The wiki is content-poor enough that we ought to remove all trivial inconveniences in the way of producing content for it. Having to first write content as a post, wait for discussion to resolve, then transfer it to the wiki is a fairly major inconvenience if improving the wiki was the original goal, so we should not require people to do that.

On the other hand, it might nice to have software for transferring content in the other direction: an easy way to convert wiki-diffs into discussion posts.

Comment author: RichardKennaway 25 May 2011 03:13:35PM *  12 points [-]

I agree with wedrifid in saying:

The material on the wiki (I assumed) was to be summarised from prominent and uncontroversial blog posts that are already referenced to from time to time.

That is, the workflow should not be "idea for wiki page --> write post --> discussion --> write wiki page", but, independently of each other, both "idea for posting --> write post" and "notice something generally accepted on LW without a wiki page --> write wiki page".

Comment author: Vladimir_Nesov 25 May 2011 10:14:17PM 4 points [-]

Having to first write content as a post, wait for discussion to resolve, then transfer it to the wiki is a fairly major inconvenience if improving the wiki was the original goal, so we should not require people to do that.

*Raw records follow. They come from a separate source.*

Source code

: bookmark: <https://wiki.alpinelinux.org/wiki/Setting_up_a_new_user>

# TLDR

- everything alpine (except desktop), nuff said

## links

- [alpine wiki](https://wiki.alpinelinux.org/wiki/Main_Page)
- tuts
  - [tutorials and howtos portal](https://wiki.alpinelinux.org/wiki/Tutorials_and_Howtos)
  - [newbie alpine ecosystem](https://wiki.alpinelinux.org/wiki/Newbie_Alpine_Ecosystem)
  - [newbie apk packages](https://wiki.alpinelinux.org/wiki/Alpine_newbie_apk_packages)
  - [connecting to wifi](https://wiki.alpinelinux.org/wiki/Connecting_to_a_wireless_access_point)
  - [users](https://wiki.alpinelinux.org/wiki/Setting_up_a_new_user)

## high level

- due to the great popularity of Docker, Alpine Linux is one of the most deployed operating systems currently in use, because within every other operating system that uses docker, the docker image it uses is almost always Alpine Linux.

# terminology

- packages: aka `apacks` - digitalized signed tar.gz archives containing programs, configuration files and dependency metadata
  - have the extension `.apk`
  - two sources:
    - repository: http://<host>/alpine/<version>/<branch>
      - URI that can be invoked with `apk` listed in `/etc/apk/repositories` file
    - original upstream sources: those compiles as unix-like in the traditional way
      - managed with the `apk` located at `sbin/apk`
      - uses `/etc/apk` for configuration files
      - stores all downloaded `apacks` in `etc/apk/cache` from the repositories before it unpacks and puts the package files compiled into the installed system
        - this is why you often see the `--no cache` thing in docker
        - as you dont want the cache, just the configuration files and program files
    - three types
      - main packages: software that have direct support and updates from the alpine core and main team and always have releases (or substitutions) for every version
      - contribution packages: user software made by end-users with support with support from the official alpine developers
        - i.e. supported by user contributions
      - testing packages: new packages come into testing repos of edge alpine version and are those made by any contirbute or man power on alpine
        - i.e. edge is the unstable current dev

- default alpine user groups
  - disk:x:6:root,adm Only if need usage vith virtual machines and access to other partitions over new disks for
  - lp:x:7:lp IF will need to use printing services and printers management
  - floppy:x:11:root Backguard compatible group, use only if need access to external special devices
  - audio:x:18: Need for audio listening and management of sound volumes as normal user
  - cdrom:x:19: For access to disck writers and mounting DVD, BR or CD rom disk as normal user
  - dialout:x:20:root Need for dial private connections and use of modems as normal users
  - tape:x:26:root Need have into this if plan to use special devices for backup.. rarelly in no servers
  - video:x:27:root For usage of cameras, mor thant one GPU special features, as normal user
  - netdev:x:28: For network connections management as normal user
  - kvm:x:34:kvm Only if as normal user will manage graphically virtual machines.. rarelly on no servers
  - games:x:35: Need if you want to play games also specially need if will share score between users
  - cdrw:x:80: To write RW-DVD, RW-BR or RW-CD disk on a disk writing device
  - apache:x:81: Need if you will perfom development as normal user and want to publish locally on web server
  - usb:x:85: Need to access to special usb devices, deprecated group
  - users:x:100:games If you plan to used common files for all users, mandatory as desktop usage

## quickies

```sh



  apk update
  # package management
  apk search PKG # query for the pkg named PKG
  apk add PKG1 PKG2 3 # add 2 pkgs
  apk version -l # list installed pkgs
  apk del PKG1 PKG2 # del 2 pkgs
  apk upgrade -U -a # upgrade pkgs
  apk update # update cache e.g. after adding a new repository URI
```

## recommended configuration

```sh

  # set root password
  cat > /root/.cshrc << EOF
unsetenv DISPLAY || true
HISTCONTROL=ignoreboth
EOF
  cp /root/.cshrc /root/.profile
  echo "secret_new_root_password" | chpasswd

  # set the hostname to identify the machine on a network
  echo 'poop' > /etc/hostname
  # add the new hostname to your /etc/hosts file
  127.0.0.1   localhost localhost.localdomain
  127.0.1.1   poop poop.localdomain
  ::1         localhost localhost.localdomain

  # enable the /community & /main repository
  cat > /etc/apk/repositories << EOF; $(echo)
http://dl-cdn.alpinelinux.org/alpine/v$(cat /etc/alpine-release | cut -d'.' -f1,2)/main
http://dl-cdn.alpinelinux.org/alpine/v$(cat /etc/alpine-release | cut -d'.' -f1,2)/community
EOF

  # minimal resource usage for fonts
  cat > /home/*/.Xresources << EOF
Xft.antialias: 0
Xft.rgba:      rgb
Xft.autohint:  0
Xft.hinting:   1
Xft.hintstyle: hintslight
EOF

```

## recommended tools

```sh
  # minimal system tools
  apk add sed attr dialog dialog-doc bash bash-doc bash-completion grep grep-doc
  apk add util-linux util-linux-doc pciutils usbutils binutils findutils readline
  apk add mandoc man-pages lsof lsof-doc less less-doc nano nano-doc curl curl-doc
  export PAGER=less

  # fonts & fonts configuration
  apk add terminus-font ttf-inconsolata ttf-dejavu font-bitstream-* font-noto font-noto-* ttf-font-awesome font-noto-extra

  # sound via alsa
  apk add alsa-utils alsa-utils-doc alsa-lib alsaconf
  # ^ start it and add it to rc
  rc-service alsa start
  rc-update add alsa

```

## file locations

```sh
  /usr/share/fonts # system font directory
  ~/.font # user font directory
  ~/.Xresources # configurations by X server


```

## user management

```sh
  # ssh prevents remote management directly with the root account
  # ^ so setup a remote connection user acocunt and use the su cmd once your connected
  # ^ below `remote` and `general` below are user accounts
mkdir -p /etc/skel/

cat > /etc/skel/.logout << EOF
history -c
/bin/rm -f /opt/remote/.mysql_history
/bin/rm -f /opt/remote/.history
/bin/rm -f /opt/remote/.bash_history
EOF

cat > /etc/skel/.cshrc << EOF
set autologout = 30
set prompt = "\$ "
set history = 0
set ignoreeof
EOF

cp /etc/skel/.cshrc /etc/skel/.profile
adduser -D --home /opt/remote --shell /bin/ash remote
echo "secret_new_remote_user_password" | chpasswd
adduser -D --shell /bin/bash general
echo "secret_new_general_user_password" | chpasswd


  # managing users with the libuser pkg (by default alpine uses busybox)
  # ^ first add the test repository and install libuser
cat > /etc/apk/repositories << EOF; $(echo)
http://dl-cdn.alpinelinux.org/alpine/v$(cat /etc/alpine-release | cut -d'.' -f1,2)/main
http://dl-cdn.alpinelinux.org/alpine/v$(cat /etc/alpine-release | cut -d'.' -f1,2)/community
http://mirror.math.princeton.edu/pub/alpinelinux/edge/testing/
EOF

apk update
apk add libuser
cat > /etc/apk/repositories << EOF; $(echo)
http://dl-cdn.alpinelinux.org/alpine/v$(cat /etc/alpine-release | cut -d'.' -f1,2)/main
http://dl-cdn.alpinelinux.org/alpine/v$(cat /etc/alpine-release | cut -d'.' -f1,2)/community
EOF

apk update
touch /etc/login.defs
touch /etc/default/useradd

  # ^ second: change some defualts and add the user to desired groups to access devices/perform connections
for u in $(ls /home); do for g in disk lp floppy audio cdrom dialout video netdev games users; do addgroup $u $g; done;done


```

This depends on what "improving the wiki" means. If the wiki is treated as a summary of the blog content and community canon (as it was intended, and as it is actually currently shaped), then adding content that is not on the blog doesn't serve this purpose, and doesn't constitute an improvement. Also, any good content should be posted to LW anyway.

Comment author: rhollerith_dot_com 25 May 2011 07:40:40PM *  1 point [-]

The wiki is content-poor enough that we ought to remove all trivial inconveniences in the way of producing content for it.

Since the reason Eliezer imposed or proposed the inconvenience is to improve article quality, do you maintain that the wiki is content-poor enough that we ought to not worry about the quality of contributions to the wiki?

Comment author: badger 25 May 2011 09:30:20PM 0 points [-]

I'd say yes, to some degree. Good content is more likely to come from someone editing poor content than be created from scratch.